- _Directions for this task_:
Don't include pictures. Quote the lines below from the first through the line that contains "硬體(Hardware)採用 [CC BY-SA".

- _Excerpted data_:
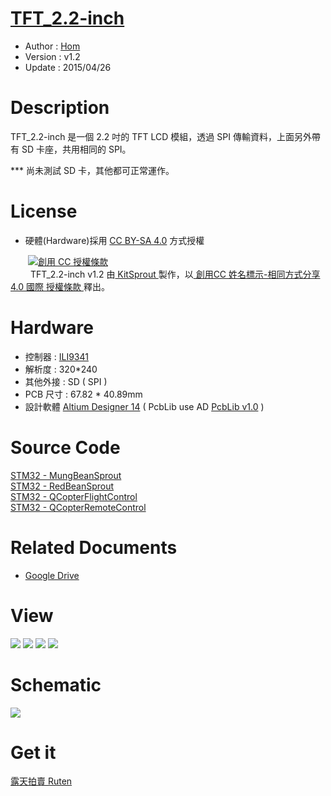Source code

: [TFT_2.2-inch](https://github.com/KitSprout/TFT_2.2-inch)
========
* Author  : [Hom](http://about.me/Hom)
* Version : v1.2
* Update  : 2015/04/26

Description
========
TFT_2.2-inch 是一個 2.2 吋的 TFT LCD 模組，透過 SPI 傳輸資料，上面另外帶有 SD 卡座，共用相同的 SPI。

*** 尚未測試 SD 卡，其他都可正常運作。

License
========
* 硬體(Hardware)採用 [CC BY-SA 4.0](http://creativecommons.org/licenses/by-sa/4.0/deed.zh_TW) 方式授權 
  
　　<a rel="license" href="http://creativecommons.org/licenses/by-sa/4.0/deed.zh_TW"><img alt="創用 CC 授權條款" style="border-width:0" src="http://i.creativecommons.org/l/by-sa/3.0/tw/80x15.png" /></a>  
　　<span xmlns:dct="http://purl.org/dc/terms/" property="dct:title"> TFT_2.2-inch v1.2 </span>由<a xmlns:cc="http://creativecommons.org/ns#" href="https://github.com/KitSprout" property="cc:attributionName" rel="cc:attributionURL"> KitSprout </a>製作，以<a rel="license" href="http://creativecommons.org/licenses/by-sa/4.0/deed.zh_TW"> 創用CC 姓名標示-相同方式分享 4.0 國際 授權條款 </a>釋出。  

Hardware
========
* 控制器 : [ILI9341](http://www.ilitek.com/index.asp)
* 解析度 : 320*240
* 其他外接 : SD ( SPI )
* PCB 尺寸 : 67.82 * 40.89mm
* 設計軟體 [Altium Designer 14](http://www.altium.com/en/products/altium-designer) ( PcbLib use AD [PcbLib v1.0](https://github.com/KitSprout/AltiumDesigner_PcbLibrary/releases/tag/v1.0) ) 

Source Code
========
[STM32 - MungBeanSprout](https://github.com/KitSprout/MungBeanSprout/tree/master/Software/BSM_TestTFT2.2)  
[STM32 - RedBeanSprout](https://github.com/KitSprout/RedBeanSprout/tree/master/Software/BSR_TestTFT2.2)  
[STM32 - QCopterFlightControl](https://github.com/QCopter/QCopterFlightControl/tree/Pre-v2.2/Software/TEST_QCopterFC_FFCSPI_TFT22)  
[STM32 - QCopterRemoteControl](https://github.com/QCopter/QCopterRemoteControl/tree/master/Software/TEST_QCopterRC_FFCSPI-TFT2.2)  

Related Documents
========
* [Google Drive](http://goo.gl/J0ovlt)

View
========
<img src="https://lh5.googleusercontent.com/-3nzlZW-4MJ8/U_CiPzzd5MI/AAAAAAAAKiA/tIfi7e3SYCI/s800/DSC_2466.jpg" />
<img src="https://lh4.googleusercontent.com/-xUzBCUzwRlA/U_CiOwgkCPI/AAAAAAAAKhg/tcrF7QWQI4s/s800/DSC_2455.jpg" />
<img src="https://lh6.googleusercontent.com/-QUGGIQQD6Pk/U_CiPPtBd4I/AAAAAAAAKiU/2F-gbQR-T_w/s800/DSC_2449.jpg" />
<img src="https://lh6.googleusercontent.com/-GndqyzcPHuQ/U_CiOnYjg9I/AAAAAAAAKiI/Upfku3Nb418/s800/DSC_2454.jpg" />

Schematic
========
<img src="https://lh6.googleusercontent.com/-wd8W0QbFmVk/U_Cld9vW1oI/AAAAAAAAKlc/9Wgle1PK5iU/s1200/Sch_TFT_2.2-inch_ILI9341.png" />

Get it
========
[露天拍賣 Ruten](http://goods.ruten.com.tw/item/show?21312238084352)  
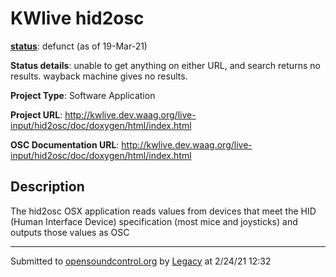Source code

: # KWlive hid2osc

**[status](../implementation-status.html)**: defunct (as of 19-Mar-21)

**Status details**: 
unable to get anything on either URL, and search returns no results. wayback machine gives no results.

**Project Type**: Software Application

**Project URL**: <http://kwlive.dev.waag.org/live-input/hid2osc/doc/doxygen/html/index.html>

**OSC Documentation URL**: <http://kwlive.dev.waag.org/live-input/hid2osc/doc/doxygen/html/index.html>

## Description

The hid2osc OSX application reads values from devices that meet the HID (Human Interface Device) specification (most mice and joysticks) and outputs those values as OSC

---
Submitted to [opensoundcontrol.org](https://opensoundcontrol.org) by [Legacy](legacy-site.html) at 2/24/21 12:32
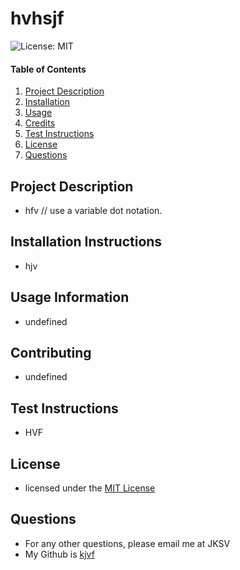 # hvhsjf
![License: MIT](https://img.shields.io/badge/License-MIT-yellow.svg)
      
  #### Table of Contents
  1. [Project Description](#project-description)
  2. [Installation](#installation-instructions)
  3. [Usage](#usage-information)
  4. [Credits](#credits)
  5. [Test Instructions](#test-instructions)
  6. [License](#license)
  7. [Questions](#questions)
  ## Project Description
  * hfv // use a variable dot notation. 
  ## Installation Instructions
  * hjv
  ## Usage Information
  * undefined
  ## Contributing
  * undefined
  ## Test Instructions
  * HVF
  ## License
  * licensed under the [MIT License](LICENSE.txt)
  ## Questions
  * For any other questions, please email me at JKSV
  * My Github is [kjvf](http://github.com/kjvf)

- _Solution to this problem_:
Source code

: [TFT_2.2-inch](https://github.com/KitSprout/TFT_2.2-inch)
========
* Author  : [Hom](http://about.me/Hom)
* Version : v1.2
* Update  : 2015/04/26

Description
========
TFT_2.2-inch 是一個 2.2 吋的 TFT LCD 模組，透過 SPI 傳輸資料，上面另外帶有 SD 卡座，共用相同的 SPI。

*** 尚未測試 SD 卡，其他都可正常運作。

License
========
* 硬體(Hardware)採用 [CC BY-SA 4.0](http://creativecommons.org/licenses/by-sa/4.0/deed.zh_TW) 方式授權 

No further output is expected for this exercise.